*Work to complete*.
Copy out each line containing "floor" from the entries below.
---------- Data supplied
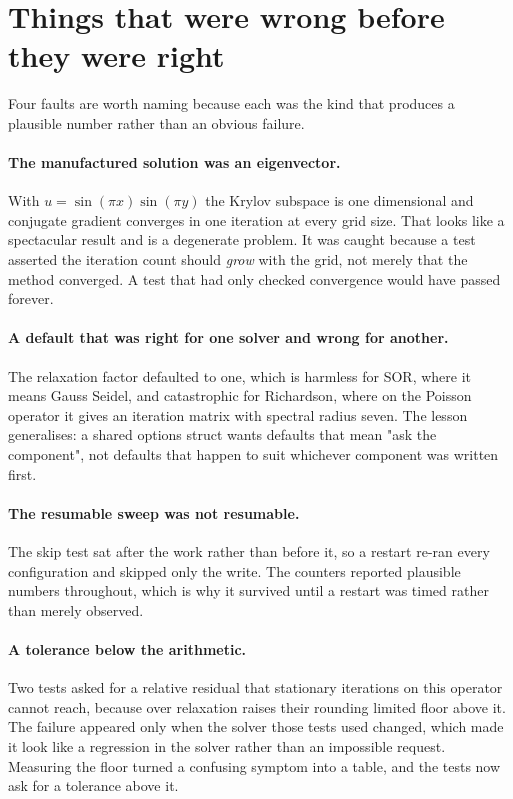 \section{Things that were wrong before they were right}

Four faults are worth naming because each was the kind that produces a plausible
number rather than an obvious failure.

\paragraph{The manufactured solution was an eigenvector.} With
$u = \sin(\pi x)\sin(\pi y)$ the Krylov subspace is one dimensional and
conjugate gradient converges in one iteration at every grid size. That looks
like a spectacular result and is a degenerate problem. It was caught because a
test asserted the iteration count should \emph{grow} with the grid, not merely
that the method converged. A test that had only checked convergence would have
passed forever.

\paragraph{A default that was right for one solver and wrong for another.} The
relaxation factor defaulted to one, which is harmless for SOR, where it means
Gauss Seidel, and catastrophic for Richardson, where on the Poisson operator it
gives an iteration matrix with spectral radius seven. The lesson generalises: a
shared options struct wants defaults that mean "ask the component", not defaults
that happen to suit whichever component was written first.

\paragraph{The resumable sweep was not resumable.} The skip test sat after the
work rather than before it, so a restart re-ran every configuration and skipped
only the write. The counters reported plausible numbers throughout, which is why
it survived until a restart was timed rather than merely observed.

\paragraph{A tolerance below the arithmetic.} Two tests asked for a relative
residual that stationary iterations on this operator cannot reach, because over
relaxation raises their rounding limited floor above it. The failure appeared
only when the solver those tests used changed, which made it look like a
regression in the solver rather than an impossible request. Measuring the floor
turned a confusing symptom into a table, and the tests now ask for a tolerance
above it.

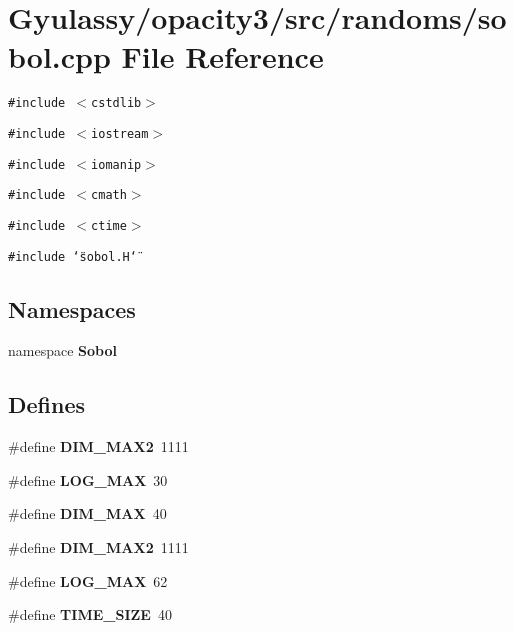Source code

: \section{Gyulassy/opacity3/src/randoms/sobol.cpp File Reference}
\label{sobol_8cpp}
{\tt \#include $<$cstdlib$>$}\par
{\tt \#include $<$iostream$>$}\par
{\tt \#include $<$iomanip$>$}\par
{\tt \#include $<$cmath$>$}\par
{\tt \#include $<$ctime$>$}\par
{\tt \#include \char`\"{}sobol.H\char`\"{}}\par
\subsection*{Namespaces}
\begin{CompactItemize}
\item 
namespace {\bf Sobol}
\end{CompactItemize}
\subsection*{Defines}
\begin{CompactItemize}
\item 
\#define {\bf DIM\_\-MAX2}~1111
\item 
\#define {\bf LOG\_\-MAX}~30
\item 
\#define {\bf DIM\_\-MAX}~40
\item 
\#define {\bf DIM\_\-MAX2}~1111
\item 
\#define {\bf LOG\_\-MAX}~62
\item 
\#define {\bf TIME\_\-SIZE}~40
\end{CompactItemize}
--------------------
*The answer*.
relaxation raises their rounding limited floor above it. The failure appeared
regression in the solver rather than an impossible request. Measuring the floor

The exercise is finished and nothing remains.